Last Updated on July 28, 2015 by
It’s been about 10 days since I left my familiar and hot Rhode Island summer. The excitement and anticipation leading up to my journey left me with such a whirlwind of emotions as I was saying goodbye to friends and family. When I arrived in Stellenbosch after a very long day of traveling, it quickly became clear to me that any expectations I had would not be the reality. While packing for my adventure, I was convinced that although it is winter here in South Africa it would not be very cold because hats and scarves were the farthest thing from my mind while I was sweating in a tank top and shorts the day before I left doing last minute errands and packing.

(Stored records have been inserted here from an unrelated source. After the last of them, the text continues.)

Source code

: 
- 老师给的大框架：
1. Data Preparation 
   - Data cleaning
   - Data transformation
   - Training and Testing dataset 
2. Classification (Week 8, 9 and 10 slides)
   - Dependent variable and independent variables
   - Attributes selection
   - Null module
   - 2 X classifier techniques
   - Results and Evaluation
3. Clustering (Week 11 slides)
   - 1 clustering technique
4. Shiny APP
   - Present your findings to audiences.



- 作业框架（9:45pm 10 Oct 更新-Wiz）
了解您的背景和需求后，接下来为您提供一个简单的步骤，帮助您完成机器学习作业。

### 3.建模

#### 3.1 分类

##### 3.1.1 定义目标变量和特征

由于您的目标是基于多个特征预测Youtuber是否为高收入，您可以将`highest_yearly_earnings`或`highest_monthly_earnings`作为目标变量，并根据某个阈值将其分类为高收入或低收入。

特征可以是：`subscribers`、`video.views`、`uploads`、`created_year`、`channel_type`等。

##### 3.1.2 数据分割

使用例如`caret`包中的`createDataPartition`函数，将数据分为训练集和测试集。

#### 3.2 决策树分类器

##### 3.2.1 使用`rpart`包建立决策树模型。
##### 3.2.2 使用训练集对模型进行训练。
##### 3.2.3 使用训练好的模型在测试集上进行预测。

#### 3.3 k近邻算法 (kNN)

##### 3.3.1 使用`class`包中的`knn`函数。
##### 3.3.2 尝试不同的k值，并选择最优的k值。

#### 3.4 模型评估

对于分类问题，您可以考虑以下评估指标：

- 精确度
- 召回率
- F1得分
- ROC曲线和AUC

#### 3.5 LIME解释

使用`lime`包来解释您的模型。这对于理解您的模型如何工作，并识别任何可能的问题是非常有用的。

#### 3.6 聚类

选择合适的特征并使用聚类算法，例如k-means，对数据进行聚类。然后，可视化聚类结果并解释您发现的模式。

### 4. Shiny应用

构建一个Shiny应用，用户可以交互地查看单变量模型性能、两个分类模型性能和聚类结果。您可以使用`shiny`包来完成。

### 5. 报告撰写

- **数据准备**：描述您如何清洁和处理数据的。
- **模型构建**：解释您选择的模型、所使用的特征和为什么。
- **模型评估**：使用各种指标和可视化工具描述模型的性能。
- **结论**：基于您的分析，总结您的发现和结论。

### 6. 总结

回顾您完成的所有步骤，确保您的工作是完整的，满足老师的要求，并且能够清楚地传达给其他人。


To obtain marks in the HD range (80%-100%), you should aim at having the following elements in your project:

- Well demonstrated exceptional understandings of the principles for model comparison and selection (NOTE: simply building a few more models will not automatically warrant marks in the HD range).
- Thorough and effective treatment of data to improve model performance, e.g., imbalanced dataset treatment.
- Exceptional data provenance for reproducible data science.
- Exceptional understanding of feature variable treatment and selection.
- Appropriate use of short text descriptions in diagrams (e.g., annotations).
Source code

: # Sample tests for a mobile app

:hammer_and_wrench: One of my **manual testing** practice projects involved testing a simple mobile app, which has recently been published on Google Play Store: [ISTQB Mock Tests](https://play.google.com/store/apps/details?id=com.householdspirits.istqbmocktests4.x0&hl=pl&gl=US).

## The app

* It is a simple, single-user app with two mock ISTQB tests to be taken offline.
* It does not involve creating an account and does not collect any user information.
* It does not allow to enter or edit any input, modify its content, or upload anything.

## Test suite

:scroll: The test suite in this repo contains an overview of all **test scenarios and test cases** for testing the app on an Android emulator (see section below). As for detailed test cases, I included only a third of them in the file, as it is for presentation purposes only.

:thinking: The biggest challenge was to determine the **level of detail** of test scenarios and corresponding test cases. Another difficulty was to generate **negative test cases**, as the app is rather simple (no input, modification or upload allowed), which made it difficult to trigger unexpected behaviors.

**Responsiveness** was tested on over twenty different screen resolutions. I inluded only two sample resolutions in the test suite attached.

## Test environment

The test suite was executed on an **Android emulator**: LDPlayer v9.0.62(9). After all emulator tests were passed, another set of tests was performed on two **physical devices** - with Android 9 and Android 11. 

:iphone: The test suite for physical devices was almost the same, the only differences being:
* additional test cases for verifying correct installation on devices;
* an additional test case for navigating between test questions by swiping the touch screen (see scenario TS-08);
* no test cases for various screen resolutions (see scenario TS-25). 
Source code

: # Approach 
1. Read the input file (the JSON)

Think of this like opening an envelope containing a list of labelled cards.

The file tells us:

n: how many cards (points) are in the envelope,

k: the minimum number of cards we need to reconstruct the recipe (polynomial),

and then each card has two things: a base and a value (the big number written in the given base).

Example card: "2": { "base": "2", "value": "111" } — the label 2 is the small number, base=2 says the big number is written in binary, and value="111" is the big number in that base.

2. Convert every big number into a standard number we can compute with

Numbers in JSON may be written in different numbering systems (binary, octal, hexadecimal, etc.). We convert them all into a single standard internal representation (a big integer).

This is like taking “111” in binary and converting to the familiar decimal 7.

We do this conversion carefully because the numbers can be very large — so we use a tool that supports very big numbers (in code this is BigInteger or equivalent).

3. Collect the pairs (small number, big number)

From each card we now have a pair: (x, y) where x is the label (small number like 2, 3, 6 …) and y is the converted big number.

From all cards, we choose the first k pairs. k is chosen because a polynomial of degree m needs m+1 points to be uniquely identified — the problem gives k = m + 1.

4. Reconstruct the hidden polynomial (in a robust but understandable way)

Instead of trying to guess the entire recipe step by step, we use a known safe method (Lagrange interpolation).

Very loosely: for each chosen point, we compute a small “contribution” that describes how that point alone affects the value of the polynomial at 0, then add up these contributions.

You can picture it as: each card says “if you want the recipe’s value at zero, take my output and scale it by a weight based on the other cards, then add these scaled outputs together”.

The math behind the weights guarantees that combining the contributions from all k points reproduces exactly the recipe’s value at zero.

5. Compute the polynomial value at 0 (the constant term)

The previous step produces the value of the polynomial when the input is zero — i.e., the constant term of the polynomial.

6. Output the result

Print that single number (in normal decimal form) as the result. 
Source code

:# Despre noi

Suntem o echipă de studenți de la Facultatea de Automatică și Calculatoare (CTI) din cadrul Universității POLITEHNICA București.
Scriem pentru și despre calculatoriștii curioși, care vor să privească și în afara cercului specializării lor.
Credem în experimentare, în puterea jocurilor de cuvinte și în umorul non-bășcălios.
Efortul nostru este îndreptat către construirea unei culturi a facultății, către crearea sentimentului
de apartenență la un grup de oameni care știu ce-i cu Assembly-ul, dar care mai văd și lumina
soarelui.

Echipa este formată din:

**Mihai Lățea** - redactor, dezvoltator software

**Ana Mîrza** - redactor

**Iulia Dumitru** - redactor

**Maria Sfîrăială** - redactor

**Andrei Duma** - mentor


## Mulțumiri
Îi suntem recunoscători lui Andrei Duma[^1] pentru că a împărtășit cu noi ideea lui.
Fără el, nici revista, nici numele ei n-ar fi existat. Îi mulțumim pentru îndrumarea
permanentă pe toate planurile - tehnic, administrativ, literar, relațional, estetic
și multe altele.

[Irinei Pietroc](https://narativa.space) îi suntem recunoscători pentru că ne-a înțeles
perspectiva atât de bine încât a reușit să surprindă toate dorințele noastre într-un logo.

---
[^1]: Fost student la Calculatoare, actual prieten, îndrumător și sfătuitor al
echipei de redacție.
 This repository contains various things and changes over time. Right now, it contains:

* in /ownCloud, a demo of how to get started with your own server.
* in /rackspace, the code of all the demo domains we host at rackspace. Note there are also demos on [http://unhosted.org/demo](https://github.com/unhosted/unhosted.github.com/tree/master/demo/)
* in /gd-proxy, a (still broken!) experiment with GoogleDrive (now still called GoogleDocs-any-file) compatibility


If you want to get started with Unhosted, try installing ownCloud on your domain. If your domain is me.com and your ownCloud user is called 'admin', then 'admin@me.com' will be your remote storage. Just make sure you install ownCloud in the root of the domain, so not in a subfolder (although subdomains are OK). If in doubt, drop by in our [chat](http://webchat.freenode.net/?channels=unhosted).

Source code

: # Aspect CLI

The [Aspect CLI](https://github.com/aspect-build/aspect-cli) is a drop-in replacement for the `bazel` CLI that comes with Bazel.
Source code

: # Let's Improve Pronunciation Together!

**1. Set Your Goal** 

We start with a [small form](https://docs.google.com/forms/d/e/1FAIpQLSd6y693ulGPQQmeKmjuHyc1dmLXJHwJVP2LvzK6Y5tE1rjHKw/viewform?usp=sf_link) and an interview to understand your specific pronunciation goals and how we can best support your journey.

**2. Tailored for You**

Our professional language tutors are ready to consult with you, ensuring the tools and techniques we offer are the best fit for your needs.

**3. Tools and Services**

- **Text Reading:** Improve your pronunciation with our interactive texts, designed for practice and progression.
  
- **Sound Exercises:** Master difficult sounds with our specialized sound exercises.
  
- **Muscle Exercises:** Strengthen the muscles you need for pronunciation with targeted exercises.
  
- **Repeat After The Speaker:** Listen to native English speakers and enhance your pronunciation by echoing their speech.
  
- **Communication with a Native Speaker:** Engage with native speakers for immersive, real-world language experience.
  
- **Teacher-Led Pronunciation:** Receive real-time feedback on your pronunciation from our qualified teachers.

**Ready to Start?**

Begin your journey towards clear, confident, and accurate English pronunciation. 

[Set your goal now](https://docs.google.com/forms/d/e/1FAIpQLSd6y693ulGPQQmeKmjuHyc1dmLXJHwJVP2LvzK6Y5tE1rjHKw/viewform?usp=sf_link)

My first semester of sophomore year, I had a professor who gave us a lesson all about “making the familiar strange.” This phrase keeps coming to mind as I experience new things here in Stellenbosch. For example, something so familiar and routine as crossing the street every day is now strange to me because the cars drive on the opposite side of the road; you have to re-learn how to look both ways before crossing the street. Little things like this leave me feeling so refreshed at the end of the day because it has really helped me look at the bigger picture. Coming from the smallest state in the U.S. it was so easy for me to get trapped in my little bubble and forget that other people and other places exist outside of the small, close knit community I have called home for the first 20 years of my life.
The seasons are another example of this: I was convinced that since I usually spend July sailing and spending time at the beach, it would be the same here. Meanwhile, people on the continent on which I was about to arrive were snuggling by the fire wearing warm coats, hats and scarves. This quickly became my reality and yet again made me realize what used to be a familiar July was not the case here in the midst of a South African winter.
I have only been here for 10 days but I feel as though I have already learned so much and I have truly fallen in love with the town and the ways of life here. I have been updating my friends and family with pictures on Facebook and I keep getting comments back with phrases such as “you look so happy” and “I have never seen you smile so big.” This is not to say I was not happy before I got here, but there is something about the energy and the vibrancy of South Africa that just makes me feel like I am completely in my element, and somehow or another I belong here.